The framework is generic, supporting MySQL, TiDB, and KVStore, is configuration-driven for easy onboarding, and integrates monitoring with at-least-once delivery guarantees. The architecture separates CDC tables from base tables. CDC tables act as append-only ledgers, recording each change event with typical latency under five minutes. Base tables maintain a full historical snapshot, updated via Spark Merge Into operations every 15 minutes to an hour.

Iceberg's Merge Into operation provides two update strategies: Copy on Write (COW) and Merge on Read (MOR). Copy on Write rewrites entire data files during updates, increasing storage and compute overhead. Merge on Read writes changes to separate files and applies them at read time, reducing write amplification. After evaluating both strategies, Pinterest standardized on Merge on Read because Copy on Write introduced significantly higher storage costs that outweighed its benefits for most workloads.

The selected approach enables incremental updates while keeping infrastructure costs manageable at the petabyte scale. Spark jobs first deduplicate the latest changes from CDC tables and then apply updates or deletions to base tables. Historical data is loaded initially through a bootstrap pipeline, and ongoing maintenance jobs handle compaction and snapshot expiration.

Optimizations and Performance Gains

Optimizations include partitioning base tables by a hash of the primary key using Iceberg bucketing, allowing Spark to parallelize upserts and reduce data scanned per operation. The framework also addresses the small files problem by instructing Spark to distribute writes by partition, reducing overhead caused by multiple small files per task.

Measured outcomes include reducing data availability latency from more than 24 hours to as low as 15 minutes, processing only the 5% of records that change daily, and lowering infrastructure costs by avoiding unnecessary full-table operations. The system handles petabyte-scale data across thousands of pipelines while supporting incremental updates and deletions.

Pinterest's CDC-based ingestion framework delivers real-time access to database changes, with Iceberg tables on AWS S3 and Flink-Spark handling streaming and batch workloads. Future improvements will focus on automated schema evolution, safely propagating upstream changes downstream to enhance the reliability and maintainability of large-scale pipelines.

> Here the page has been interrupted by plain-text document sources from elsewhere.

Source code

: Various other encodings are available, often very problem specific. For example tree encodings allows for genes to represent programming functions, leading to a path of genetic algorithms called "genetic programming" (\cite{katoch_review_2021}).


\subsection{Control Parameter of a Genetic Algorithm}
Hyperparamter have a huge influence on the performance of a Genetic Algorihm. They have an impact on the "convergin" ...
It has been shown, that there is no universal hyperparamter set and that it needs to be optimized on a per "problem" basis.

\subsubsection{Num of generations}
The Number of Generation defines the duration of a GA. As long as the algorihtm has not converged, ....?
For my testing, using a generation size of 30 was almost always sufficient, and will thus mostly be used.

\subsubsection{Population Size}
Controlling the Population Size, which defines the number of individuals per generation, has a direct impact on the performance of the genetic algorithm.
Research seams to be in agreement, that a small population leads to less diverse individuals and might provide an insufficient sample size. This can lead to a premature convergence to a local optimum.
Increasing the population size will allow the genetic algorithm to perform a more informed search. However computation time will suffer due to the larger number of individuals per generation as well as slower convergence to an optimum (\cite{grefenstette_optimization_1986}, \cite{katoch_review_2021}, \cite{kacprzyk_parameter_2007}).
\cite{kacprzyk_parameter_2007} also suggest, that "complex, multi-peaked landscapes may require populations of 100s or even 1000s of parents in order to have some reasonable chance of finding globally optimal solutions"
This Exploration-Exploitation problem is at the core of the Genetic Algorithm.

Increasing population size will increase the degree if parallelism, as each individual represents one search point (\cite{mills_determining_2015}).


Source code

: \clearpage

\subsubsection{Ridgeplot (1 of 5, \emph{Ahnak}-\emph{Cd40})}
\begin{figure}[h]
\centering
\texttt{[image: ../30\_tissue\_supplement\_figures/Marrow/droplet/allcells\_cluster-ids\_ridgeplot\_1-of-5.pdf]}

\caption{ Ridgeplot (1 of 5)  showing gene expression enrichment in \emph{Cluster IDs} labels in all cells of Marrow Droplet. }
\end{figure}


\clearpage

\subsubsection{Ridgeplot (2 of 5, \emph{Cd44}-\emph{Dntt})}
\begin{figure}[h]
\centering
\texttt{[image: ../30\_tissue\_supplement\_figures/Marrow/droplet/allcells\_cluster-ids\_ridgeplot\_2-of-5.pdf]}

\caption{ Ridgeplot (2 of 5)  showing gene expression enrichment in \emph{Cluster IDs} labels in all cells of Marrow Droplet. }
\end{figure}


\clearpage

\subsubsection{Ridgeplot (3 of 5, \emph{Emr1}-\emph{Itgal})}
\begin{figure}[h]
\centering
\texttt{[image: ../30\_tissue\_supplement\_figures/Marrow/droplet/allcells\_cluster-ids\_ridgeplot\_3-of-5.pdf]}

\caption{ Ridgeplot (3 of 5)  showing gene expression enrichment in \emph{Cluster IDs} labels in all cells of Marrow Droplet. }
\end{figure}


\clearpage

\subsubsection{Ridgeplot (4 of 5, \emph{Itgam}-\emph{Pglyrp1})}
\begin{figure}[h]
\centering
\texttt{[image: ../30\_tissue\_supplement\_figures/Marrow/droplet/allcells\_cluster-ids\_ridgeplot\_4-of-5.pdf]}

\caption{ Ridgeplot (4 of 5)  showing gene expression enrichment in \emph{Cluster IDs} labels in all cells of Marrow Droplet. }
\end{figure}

Technical Implementation Details

The CDC layer captures changes using Debezium for MySQL and TiCDC for TiDB, streaming events through Kafka topics. Flink processes these streams in real-time, applying transformations and deduplication before writing to staging tables. Spark then performs the Merge Into operations on Iceberg tables, leveraging the Merge on Read strategy for efficient updates.

For deletion support, the framework implements a tombstone mechanism where delete operations are recorded in CDC tables and propagated through the pipeline. This allows the system to maintain accurate historical snapshots while supporting point-in-time queries.

The configuration-driven approach uses YAML-based definitions that specify source tables, transformation rules, and target schemas. This enables rapid onboarding of new data sources without code changes, reducing the operational burden on engineering teams.

Business Impact and Use Cases

The reduced latency has enabled new real-time analytics capabilities, allowing product teams to make data-driven decisions based on current user behavior rather than stale information. Machine learning models can now be retrained more frequently with fresher data, improving prediction accuracy for recommendations and content personalization.

Operational efficiency has improved significantly, with data engineers spending less time maintaining pipelines and more time on value-added activities. The cost savings from processing only changed records rather than full table scans have been substantial, particularly for large tables with low change rates.

The framework has become a foundational component of Pinterest's data infrastructure, supporting thousands of pipelines across the organization and enabling new products and features that require real-time data access.